Les mystifications de Caillot-Duval: Choix de ses lettres les plus amusantes avec les réponses de ses victimes
IX
A M. Aubert, organiste à Nancy. [30]
(Caillot-Duval lui demande des renseignements en termes si tendres pour Madame Aubert que le mari se croit obligé de défendre sa vertu).

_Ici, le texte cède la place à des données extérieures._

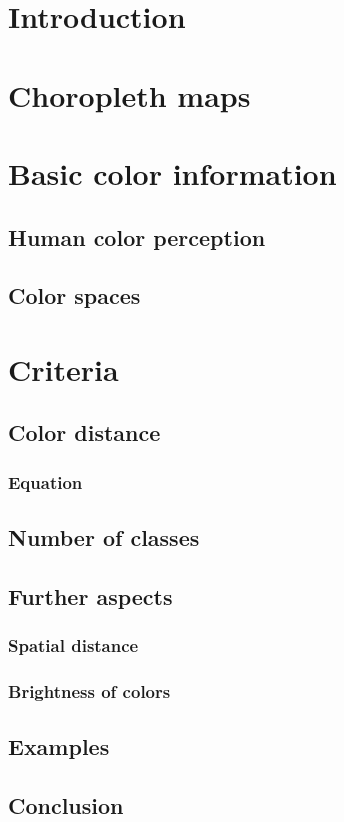 \section{Introduction}


\section{Choropleth maps}

\section{Basic color information}

\subsection{Human color perception}

\subsection{Color spaces}

\section{Criteria}

\subsection{Color distance}

\subsubsection{Equation}

\subsection{Number of classes}

\subsection{Further aspects}

\subsubsection{Spatial distance}

\subsubsection{Brightness of colors}

\subsection{Examples}

\subsection{Conclusion}


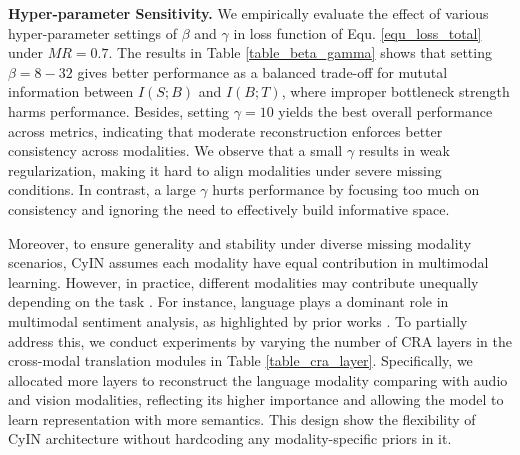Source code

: \documentclass{article}
\begin{document}
\textbf{Hyper-parameter Sensitivity.}
We empirically evaluate the effect of various hyper-parameter settings of $\beta$ and $\gamma$ in loss function of Equ. \ref{equ_loss_total} under $MR=0.7$. The results in Table \ref{table_beta_gamma} shows that setting $\beta=8-32$ gives better performance as a balanced trade-off for mututal information between $I(S;B)$ and $I(B;T)$, where improper bottleneck strength harms performance. Besides, setting $\gamma=10$ yields the best overall performance across metrics, indicating that moderate reconstruction enforces better consistency across modalities. We observe that a small  $\gamma$ results in weak regularization, making it hard to align modalities under severe missing conditions. In contrast, a large $\gamma$ hurts performance by focusing too much on consistency and ignoring the need to effectively build informative space.

Moreover, to ensure generality and stability under diverse missing modality scenarios, CyIN assumes each modality have equal contribution in multimodal learning. However, in practice, different modalities may contribute unequally depending on the task \cite{peng2022Balanced}. For instance, language plays a dominant role in multimodal sentiment analysis, as highlighted by prior works \cite{lin2023mtmd,lian2024merbench,zhang2024towards}. To partially address this, we conduct experiments by varying the number of CRA layers in the cross-modal translation modules in Table \ref{table_cra_layer}. Specifically, we allocated more layers to reconstruct the language modality comparing with audio and vision modalities, reflecting its higher importance and allowing the model to learn representation with more semantics. This design show the flexibility of CyIN architecture without hardcoding any modality-specific priors in it. 
\end{document}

Un de mes proches, qui arrive de Nancy, mon cher monsieur et bon ami (passez-moi cette expression familière, indice certain d'un cœur sans fard), m'a raconté à son déguêtré (notez qu'il est venu par le coche), une petite aventure qui vous est arrivée depuis peu; elle vous fait beaucoup d'honneur dans le public; mais je vous avoue qu'elle m'a paru si plaisante que je voudrois en savoir par vous même les détails. Je veux parler de ce chevalier de Saint-Louis qui est venu sans y être invité, partager votre rôti, avec vous et madame votre épouse. Je crains bien qu'elle ne m'ait oublié; je ne me rappelle jamais sans une douce émotion, les petits repas que nous avons pris ensemble sur le verd gazon; là couchés mollement sur des tapis de verdure, le gazouillement des eaux et le murmure des oiseaux nous rappelloient ces petites bucoliques du poëte Mantouan, qui s'est immortalisé par les beaux discours sentimentaux qu'il a mis dans la bouche de Tityre. Mais, hélas! (et heureusement pour vous) nous étions encore dans cet âge, où si le cœur parle, au moins est-il dans l'impossibilité d'agir.

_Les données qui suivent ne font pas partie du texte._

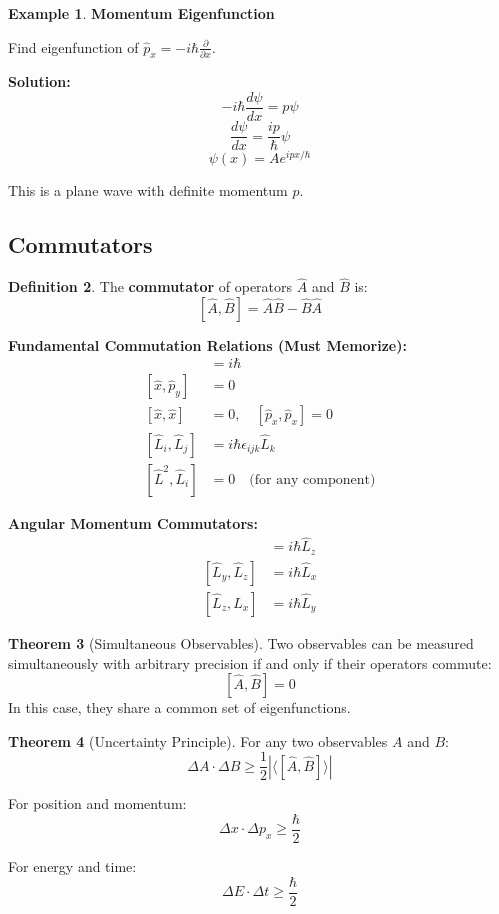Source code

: \documentclass[12pt,a4paper]{article}
\theoremstyle{definition}
\newtheorem{theorem}{Theorem}[section]
\newtheorem{definition}[theorem]{Definition}
\newtheorem{example}[theorem]{Example}
\begin{document}
\begin{example}
\textbf{Momentum Eigenfunction}

Find eigenfunction of $\hat{p}_x = -i\hbar\frac{\partial}{\partial x}$.

\textbf{Solution:}
\[
-i\hbar\frac{d\psi}{dx} = p\psi
\]
\[
\frac{d\psi}{dx} = \frac{ip}{\hbar}\psi
\]
\[
\psi(x) = Ae^{ipx/\hbar}
\]

This is a plane wave with definite momentum $p$.
\end{example}

\subsection{Commutators}

\begin{definition}
The \textbf{commutator} of operators $\hat{A}$ and $\hat{B}$ is:
\[
[\hat{A}, \hat{B}] = \hat{A}\hat{B} - \hat{B}\hat{A}
\]
\end{definition}

\begin{importantbox}
\textbf{Fundamental Commutation Relations (Must Memorize):}
\begin{align}
[\hat{x}, \hat{p}_x] &= i\hbar \\
[\hat{x}, \hat{p}_y] &= 0 \\
[\hat{x}, \hat{x}] &= 0, \quad [\hat{p}_x, \hat{p}_x] = 0 \\
[\hat{L}_i, \hat{L}_j] &= i\hbar\epsilon_{ijk}\hat{L}_k \\
[\hat{L}^2, \hat{L}_i] &= 0 \quad \text{(for any component)}
\end{align}

\textbf{Angular Momentum Commutators:}
\begin{align}
[\hat{L}_x, \hat{L}_y] &= i\hbar\hat{L}_z \\
[\hat{L}_y, \hat{L}_z] &= i\hbar\hat{L}_x \\
[\hat{L}_z, \hat{L}_x] &= i\hbar\hat{L}_y
\end{align}
\end{importantbox}

\begin{theorem}[Simultaneous Observables]
Two observables can be measured simultaneously with arbitrary precision if and only if their operators commute:
\[
[\hat{A}, \hat{B}] = 0
\]
In this case, they share a common set of eigenfunctions.
\end{theorem}

\begin{theorem}[Uncertainty Principle]
For any two observables $A$ and $B$:
\[
\Delta A \cdot \Delta B \geq \frac{1}{2}|\langle[\hat{A}, \hat{B}]\rangle|
\]

For position and momentum:
\[
\Delta x \cdot \Delta p_x \geq \frac{\hbar}{2}
\]

For energy and time:
\[
\Delta E \cdot \Delta t \geq \frac{\hbar}{2}
\]
\end{theorem}
\end{document}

J'ai passé le plus fort de ma jeunesse, c'est-à-dire jusqu'à douze ans à Nancy; je me rappelle toujours avec attendrissement ces lieux chéris, où je n'ai connu que l'innocence, où je me nourrissois des mets les plus frugaux, si ce n'est pendant les carnavaux, où je passois sans cesse de régaux en régaux: enfin, fixé dans la capitale, attaché indissolublement à un corps respectable, je profiterai de la première occasion pour voler dans vos climats, qui retentissent si mélodieusement sous les touches bruyantes, mais moëlleuses, que vos doigts nerveux, mais souples, agitent d'une manière non moins séduisante que relevée; je ne vous en dirai pas davantage, ce sera pour ma prochaine lettre. J'espère que notre correspondance n'en restera pas là.

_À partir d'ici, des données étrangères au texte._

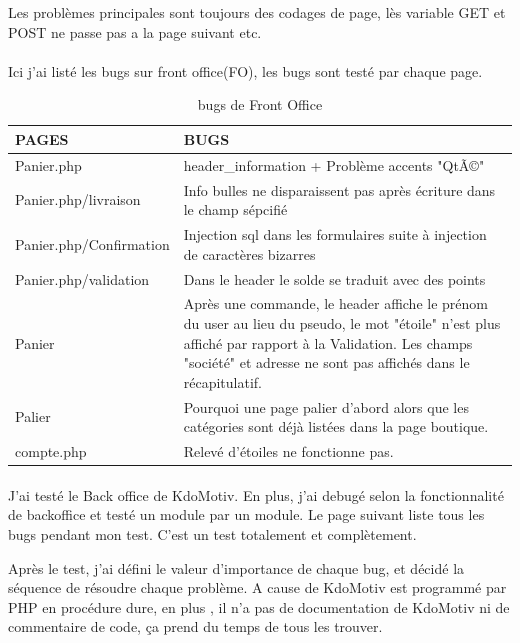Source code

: Les problèmes principales sont toujours des codages de page, lès variable GET et POST ne passe pas a la page suivant etc.


\paragraph{}
Ici j'ai listé les bugs sur front office(FO), les bugs sont testé par chaque page. 

\begin{table}[htbp]
\renewcommand{\tabularxcolumn}[1]{>{\arraybackslash}m{#1}}
\begin{tabularx}{\textwidth}{lX}
\hline 
PAGES
 & BUGS
 \\ 
\hline 
Panier.php
 & header\_information + Problème accents "QtÃ©"
 \\ 
\hline 
Panier.php/livraison
 & Info bulles ne disparaissent pas après écriture dans le champ sépcifié
 \\ 
\hline 
Panier.php/Confirmation
 & Injection sql dans les formulaires suite à injection de caractères bizarres
 \\ 
\hline 
Panier.php/validation
 & Dans le header le solde se traduit avec des points
 \\ 
\hline 
Panier
 & Après une commande, le header affiche le prénom du user au lieu du pseudo, le mot "étoile" n'est plus affiché par rapport à la Validation. Les champs "société" et adresse ne sont pas affichés dans le récapitulatif.
 \\ 
\hline 
Palier
 & Pourquoi une page palier  d'abord alors que les catégories sont déjà listées dans la page boutique.
 \\ 
\hline 
compte.php
 & Relevé d'étoiles ne fonctionne pas.
 \\ 
\hline 
\end{tabularx} 
 \caption{bugs de Front Office}
\end{table}

\paragraph{}
J'ai testé le Back office de KdoMotiv. En plus, j'ai debugé selon la fonctionnalité de backoffice et testé un module par un module. Le page suivant liste tous les bugs pendant mon test. C'est un test totalement et complètement. 

Après le test, j'ai défini le valeur d'importance de chaque bug, et décidé la séquence de résoudre chaque problème. A cause de KdoMotiv est programmé par PHP en procédure dure, en plus , il n'a pas de documentation de KdoMotiv ni de commentaire de code, ça prend du temps de tous les trouver.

Je compte que vous aurez la bonté de m'éclaircir au plus tôt le fait principal de cette lettre. J'ai fait un pari que votre réponse décidera.—J'ai l'honneur d'être avec attendrissement, mon cher monsieur et bon ami, votre, etc.—CAILLOT-DUVAL.
Réponse
Nancy, le 24 décembre 1785.
J'ai reçu votre lettre du 19, monsieur, et je suis étonné qu'un évènement aussi simple ait pu se répandre jusques dans la capitale; c'est tout uniment un chevalier de l'ordre royal et militaire de Saint-Louis qui est venu chez nous à l'heure du dîné, et s'est mis à table avec nous [31]. Je le croyois invité par mon épouse, et mon épouse le croyoit invité par moi: ce n'a été qu'au moment de sa sortie que nous avons pu nous expliquer, et que nous avons vu que nous ne le connoissions ni l'un ni l'autre. Quant à mon épouse, elle ne se souvient pas du tout de vous, ni des promenades que vous prétendez avoir fait autrefois avec elle. Je ne sais quel a été votre but en m'écrivant tous ces détails; mais sa réputation est trop bien établie pour qu'on puisse rien croire de fâcheux sur son compte, et si vous avez cru me donner de la jalousie, vous vous êtes trompé; je vous prie, par la suite, de me faire grâce de lettres pareilles, vous obligerez celui qui a l'honneur d'être, monsieur, votre, etc.—AUBERT.